• Your task
A word-for-word restatement of all the records is the required answer.

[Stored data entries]

=== Section Start ===

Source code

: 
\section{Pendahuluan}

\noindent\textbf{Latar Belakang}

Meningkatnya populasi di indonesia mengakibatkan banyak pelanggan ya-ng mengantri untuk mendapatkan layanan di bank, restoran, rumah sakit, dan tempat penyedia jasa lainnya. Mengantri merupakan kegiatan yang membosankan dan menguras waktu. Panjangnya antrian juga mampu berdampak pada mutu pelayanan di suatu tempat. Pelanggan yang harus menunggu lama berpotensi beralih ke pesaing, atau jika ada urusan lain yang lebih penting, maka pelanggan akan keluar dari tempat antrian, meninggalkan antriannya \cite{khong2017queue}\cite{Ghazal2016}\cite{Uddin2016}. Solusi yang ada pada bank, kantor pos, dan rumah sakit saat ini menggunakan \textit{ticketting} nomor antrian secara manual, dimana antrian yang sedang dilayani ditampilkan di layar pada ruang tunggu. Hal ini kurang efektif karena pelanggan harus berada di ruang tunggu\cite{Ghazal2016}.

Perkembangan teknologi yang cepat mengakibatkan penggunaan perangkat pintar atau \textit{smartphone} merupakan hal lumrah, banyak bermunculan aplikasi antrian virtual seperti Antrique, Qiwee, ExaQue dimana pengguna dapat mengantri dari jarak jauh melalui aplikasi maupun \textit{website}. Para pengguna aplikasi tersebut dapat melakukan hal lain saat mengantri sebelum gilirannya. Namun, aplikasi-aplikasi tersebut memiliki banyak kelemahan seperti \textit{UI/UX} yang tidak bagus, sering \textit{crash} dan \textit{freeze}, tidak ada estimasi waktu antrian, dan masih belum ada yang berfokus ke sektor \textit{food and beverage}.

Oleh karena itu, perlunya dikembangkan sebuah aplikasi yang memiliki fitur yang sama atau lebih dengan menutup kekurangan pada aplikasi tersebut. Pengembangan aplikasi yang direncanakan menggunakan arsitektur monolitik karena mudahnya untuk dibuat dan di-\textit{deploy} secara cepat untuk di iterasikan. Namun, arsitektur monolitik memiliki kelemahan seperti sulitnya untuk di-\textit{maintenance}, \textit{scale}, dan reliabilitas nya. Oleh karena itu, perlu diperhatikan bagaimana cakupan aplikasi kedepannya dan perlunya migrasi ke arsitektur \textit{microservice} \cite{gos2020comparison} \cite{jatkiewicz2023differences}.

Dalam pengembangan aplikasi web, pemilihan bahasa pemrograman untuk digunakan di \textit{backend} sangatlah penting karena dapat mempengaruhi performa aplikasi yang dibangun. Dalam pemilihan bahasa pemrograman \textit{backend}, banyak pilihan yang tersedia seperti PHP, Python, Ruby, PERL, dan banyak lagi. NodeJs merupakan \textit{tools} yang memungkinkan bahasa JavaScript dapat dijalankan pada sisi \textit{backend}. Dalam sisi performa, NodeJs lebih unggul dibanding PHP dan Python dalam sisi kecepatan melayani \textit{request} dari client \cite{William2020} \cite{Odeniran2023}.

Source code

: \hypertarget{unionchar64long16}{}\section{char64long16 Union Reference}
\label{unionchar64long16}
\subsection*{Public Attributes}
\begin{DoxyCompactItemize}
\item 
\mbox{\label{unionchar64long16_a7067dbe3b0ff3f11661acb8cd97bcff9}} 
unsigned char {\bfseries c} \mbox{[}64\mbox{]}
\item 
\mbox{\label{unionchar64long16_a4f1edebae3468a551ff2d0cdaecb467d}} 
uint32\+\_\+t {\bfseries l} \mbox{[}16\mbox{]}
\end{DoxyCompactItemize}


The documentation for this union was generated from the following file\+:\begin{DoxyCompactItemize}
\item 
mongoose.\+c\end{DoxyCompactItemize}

=== Section End ===

• Final answer
Source code

: 
\section{Pendahuluan}

\noindent\textbf{Latar Belakang}

Meningkatnya populasi di indonesia mengakibatkan banyak pelanggan ya-ng mengantri untuk mendapatkan layanan di bank, restoran, rumah sakit, dan tempat penyedia jasa lainnya. Mengantri merupakan kegiatan yang membosankan dan menguras waktu. Panjangnya antrian juga mampu berdampak pada mutu pelayanan di suatu tempat. Pelanggan yang harus menunggu lama berpotensi beralih ke pesaing, atau jika ada urusan lain yang lebih penting, maka pelanggan akan keluar dari tempat antrian, meninggalkan antriannya \cite{khong2017queue}\cite{Ghazal2016}\cite{Uddin2016}. Solusi yang ada pada bank, kantor pos, dan rumah sakit saat ini menggunakan \textit{ticketting} nomor antrian secara manual, dimana antrian yang sedang dilayani ditampilkan di layar pada ruang tunggu. Hal ini kurang efektif karena pelanggan harus berada di ruang tunggu\cite{Ghazal2016}.

Perkembangan teknologi yang cepat mengakibatkan penggunaan perangkat pintar atau \textit{smartphone} merupakan hal lumrah, banyak bermunculan aplikasi antrian virtual seperti Antrique, Qiwee, ExaQue dimana pengguna dapat mengantri dari jarak jauh melalui aplikasi maupun \textit{website}. Para pengguna aplikasi tersebut dapat melakukan hal lain saat mengantri sebelum gilirannya. Namun, aplikasi-aplikasi tersebut memiliki banyak kelemahan seperti \textit{UI/UX} yang tidak bagus, sering \textit{crash} dan \textit{freeze}, tidak ada estimasi waktu antrian, dan masih belum ada yang berfokus ke sektor \textit{food and beverage}.

Oleh karena itu, perlunya dikembangkan sebuah aplikasi yang memiliki fitur yang sama atau lebih dengan menutup kekurangan pada aplikasi tersebut. Pengembangan aplikasi yang direncanakan menggunakan arsitektur monolitik karena mudahnya untuk dibuat dan di-\textit{deploy} secara cepat untuk di iterasikan. Namun, arsitektur monolitik memiliki kelemahan seperti sulitnya untuk di-\textit{maintenance}, \textit{scale}, dan reliabilitas nya. Oleh karena itu, perlu diperhatikan bagaimana cakupan aplikasi kedepannya dan perlunya migrasi ke arsitektur \textit{microservice} \cite{gos2020comparison} \cite{jatkiewicz2023differences}.

Dalam pengembangan aplikasi web, pemilihan bahasa pemrograman untuk digunakan di \textit{backend} sangatlah penting karena dapat mempengaruhi performa aplikasi yang dibangun. Dalam pemilihan bahasa pemrograman \textit{backend}, banyak pilihan yang tersedia seperti PHP, Python, Ruby, PERL, dan banyak lagi. NodeJs merupakan \textit{tools} yang memungkinkan bahasa JavaScript dapat dijalankan pada sisi \textit{backend}. Dalam sisi performa, NodeJs lebih unggul dibanding PHP dan Python dalam sisi kecepatan melayani \textit{request} dari client \cite{William2020} \cite{Odeniran2023}.

Source code

: \hypertarget{unionchar64long16}{}\section{char64long16 Union Reference}
\label{unionchar64long16}
\subsection*{Public Attributes}
\begin{DoxyCompactItemize}
\item 
\mbox{\label{unionchar64long16_a7067dbe3b0ff3f11661acb8cd97bcff9}} 
unsigned char {\bfseries c} \mbox{[}64\mbox{]}
\item 
\mbox{\label{unionchar64long16_a4f1edebae3468a551ff2d0cdaecb467d}} 
uint32\+\_\+t {\bfseries l} \mbox{[}16\mbox{]}
\end{DoxyCompactItemize}


The documentation for this union was generated from the following file\+:\begin{DoxyCompactItemize}
\item 
mongoose.\+c\end{DoxyCompactItemize}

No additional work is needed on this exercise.